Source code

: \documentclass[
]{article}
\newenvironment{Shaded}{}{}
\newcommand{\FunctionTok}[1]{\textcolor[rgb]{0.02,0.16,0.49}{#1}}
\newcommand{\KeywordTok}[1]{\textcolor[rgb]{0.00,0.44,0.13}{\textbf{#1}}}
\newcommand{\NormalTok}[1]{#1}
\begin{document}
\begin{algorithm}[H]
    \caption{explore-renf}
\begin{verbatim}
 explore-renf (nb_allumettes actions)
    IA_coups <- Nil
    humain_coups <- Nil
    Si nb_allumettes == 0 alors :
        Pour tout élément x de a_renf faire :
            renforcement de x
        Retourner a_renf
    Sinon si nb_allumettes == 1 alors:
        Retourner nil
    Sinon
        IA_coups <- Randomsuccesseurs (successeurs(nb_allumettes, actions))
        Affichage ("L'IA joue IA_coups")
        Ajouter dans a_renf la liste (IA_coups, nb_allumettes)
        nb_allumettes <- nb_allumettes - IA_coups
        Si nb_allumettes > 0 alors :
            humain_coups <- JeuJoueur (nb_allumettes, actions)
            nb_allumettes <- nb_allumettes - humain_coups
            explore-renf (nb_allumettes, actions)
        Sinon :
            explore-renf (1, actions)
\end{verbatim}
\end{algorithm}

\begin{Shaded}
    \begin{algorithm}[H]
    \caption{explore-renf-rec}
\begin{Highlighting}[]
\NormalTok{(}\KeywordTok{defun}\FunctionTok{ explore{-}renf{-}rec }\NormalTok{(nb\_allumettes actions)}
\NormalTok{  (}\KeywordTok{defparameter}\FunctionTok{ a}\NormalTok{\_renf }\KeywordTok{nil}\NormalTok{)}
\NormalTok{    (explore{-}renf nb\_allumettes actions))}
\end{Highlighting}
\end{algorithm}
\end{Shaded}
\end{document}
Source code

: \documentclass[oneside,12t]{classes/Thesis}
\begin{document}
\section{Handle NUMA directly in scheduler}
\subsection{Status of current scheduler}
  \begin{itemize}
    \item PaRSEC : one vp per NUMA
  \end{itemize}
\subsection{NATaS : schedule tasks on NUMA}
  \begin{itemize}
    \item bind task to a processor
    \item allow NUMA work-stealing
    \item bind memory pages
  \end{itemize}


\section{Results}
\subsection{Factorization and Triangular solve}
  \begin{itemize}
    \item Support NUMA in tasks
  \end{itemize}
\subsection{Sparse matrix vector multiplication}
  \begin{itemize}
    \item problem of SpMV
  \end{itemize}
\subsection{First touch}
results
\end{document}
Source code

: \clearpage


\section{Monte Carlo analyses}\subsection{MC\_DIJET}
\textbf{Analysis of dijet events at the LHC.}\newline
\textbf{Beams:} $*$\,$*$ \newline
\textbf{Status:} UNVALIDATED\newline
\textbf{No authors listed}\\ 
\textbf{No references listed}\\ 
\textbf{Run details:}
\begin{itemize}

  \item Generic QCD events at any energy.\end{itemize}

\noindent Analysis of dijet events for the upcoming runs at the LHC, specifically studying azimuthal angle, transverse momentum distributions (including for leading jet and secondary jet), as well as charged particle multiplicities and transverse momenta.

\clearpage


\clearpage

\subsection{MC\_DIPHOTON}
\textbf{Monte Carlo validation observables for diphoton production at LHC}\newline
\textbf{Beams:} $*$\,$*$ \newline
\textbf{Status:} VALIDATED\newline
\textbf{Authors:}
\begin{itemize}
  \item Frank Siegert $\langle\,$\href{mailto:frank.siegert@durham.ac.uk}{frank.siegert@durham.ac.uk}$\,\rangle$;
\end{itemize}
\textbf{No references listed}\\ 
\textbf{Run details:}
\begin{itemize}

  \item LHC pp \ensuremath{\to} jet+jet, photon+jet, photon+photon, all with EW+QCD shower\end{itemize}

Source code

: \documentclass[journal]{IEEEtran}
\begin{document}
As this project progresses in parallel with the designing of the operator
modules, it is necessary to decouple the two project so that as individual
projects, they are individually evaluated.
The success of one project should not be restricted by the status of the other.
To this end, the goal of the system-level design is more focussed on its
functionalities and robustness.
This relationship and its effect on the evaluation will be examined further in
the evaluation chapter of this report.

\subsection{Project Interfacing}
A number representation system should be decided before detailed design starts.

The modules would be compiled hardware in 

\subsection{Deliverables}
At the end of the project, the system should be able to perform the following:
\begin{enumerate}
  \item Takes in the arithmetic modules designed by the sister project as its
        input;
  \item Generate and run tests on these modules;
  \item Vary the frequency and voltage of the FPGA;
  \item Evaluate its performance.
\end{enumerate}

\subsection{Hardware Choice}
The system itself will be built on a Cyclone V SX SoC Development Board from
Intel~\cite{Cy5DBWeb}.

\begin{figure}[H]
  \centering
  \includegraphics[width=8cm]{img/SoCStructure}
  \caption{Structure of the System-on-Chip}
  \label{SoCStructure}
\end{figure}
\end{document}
──────
* [PROBLEM STATEMENT]: All of the material above needs to be output exactly, with no line left out.

* [TASK RESPONSE]:
Source code

: \documentclass[
]{article}
\newenvironment{Shaded}{}{}
\newcommand{\FunctionTok}[1]{\textcolor[rgb]{0.02,0.16,0.49}{#1}}
\newcommand{\KeywordTok}[1]{\textcolor[rgb]{0.00,0.44,0.13}{\textbf{#1}}}
\newcommand{\NormalTok}[1]{#1}
\begin{document}
\begin{algorithm}[H]
    \caption{explore-renf}
\begin{verbatim}
 explore-renf (nb_allumettes actions)
    IA_coups <- Nil
    humain_coups <- Nil
    Si nb_allumettes == 0 alors :
        Pour tout élément x de a_renf faire :
            renforcement de x
        Retourner a_renf
    Sinon si nb_allumettes == 1 alors:
        Retourner nil
    Sinon
        IA_coups <- Randomsuccesseurs (successeurs(nb_allumettes, actions))
        Affichage ("L'IA joue IA_coups")
        Ajouter dans a_renf la liste (IA_coups, nb_allumettes)
        nb_allumettes <- nb_allumettes - IA_coups
        Si nb_allumettes > 0 alors :
            humain_coups <- JeuJoueur (nb_allumettes, actions)
            nb_allumettes <- nb_allumettes - humain_coups
            explore-renf (nb_allumettes, actions)
        Sinon :
            explore-renf (1, actions)
\end{verbatim}
\end{algorithm}

\begin{Shaded}
    \begin{algorithm}[H]
    \caption{explore-renf-rec}
\begin{Highlighting}[]
\NormalTok{(}\KeywordTok{defun}\FunctionTok{ explore{-}renf{-}rec }\NormalTok{(nb\_allumettes actions)}
\NormalTok{  (}\KeywordTok{defparameter}\FunctionTok{ a}\NormalTok{\_renf }\KeywordTok{nil}\NormalTok{)}
\NormalTok{    (explore{-}renf nb\_allumettes actions))}
\end{Highlighting}
\end{algorithm}
\end{Shaded}
\end{document}
Source code

: \documentclass[oneside,12t]{classes/Thesis}
\begin{document}
\section{Handle NUMA directly in scheduler}
\subsection{Status of current scheduler}
  \begin{itemize}
    \item PaRSEC : one vp per NUMA
  \end{itemize}
\subsection{NATaS : schedule tasks on NUMA}
  \begin{itemize}
    \item bind task to a processor
    \item allow NUMA work-stealing
    \item bind memory pages
  \end{itemize}


\section{Results}
\subsection{Factorization and Triangular solve}
  \begin{itemize}
    \item Support NUMA in tasks
  \end{itemize}
\subsection{Sparse matrix vector multiplication}
  \begin{itemize}
    \item problem of SpMV
  \end{itemize}
\subsection{First touch}
results
\end{document}
Source code

: \clearpage


\section{Monte Carlo analyses}\subsection{MC\_DIJET}
\textbf{Analysis of dijet events at the LHC.}\newline
\textbf{Beams:} $*$\,$*$ \newline
\textbf{Status:} UNVALIDATED\newline
\textbf{No authors listed}\\ 
\textbf{No references listed}\\ 
\textbf{Run details:}
\begin{itemize}

  \item Generic QCD events at any energy.\end{itemize}

\noindent Analysis of dijet events for the upcoming runs at the LHC, specifically studying azimuthal angle, transverse momentum distributions (including for leading jet and secondary jet), as well as charged particle multiplicities and transverse momenta.

\clearpage


\clearpage

\subsection{MC\_DIPHOTON}
\textbf{Monte Carlo validation observables for diphoton production at LHC}\newline
\textbf{Beams:} $*$\,$*$ \newline
\textbf{Status:} VALIDATED\newline
\textbf{Authors:}
\begin{itemize}
  \item Frank Siegert $\langle\,$\href{mailto:frank.siegert@durham.ac.uk}{frank.siegert@durham.ac.uk}$\,\rangle$;
\end{itemize}
\textbf{No references listed}\\ 
\textbf{Run details:}
\begin{itemize}

  \item LHC pp \ensuremath{\to} jet+jet, photon+jet, photon+photon, all with EW+QCD shower\end{itemize}

Source code

: \documentclass[journal]{IEEEtran}
\begin{document}
As this project progresses in parallel with the designing of the operator
modules, it is necessary to decouple the two project so that as individual
projects, they are individually evaluated.
The success of one project should not be restricted by the status of the other.
To this end, the goal of the system-level design is more focussed on its
functionalities and robustness.
This relationship and its effect on the evaluation will be examined further in
the evaluation chapter of this report.

\subsection{Project Interfacing}
A number representation system should be decided before detailed design starts.

The modules would be compiled hardware in 

\subsection{Deliverables}
At the end of the project, the system should be able to perform the following:
\begin{enumerate}
  \item Takes in the arithmetic modules designed by the sister project as its
        input;
  \item Generate and run tests on these modules;
  \item Vary the frequency and voltage of the FPGA;
  \item Evaluate its performance.
\end{enumerate}

\subsection{Hardware Choice}
The system itself will be built on a Cyclone V SX SoC Development Board from
Intel~\cite{Cy5DBWeb}.

\begin{figure}[H]
  \centering
  \includegraphics[width=8cm]{img/SoCStructure}
  \caption{Structure of the System-on-Chip}
  \label{SoCStructure}
\end{figure}
\end{document}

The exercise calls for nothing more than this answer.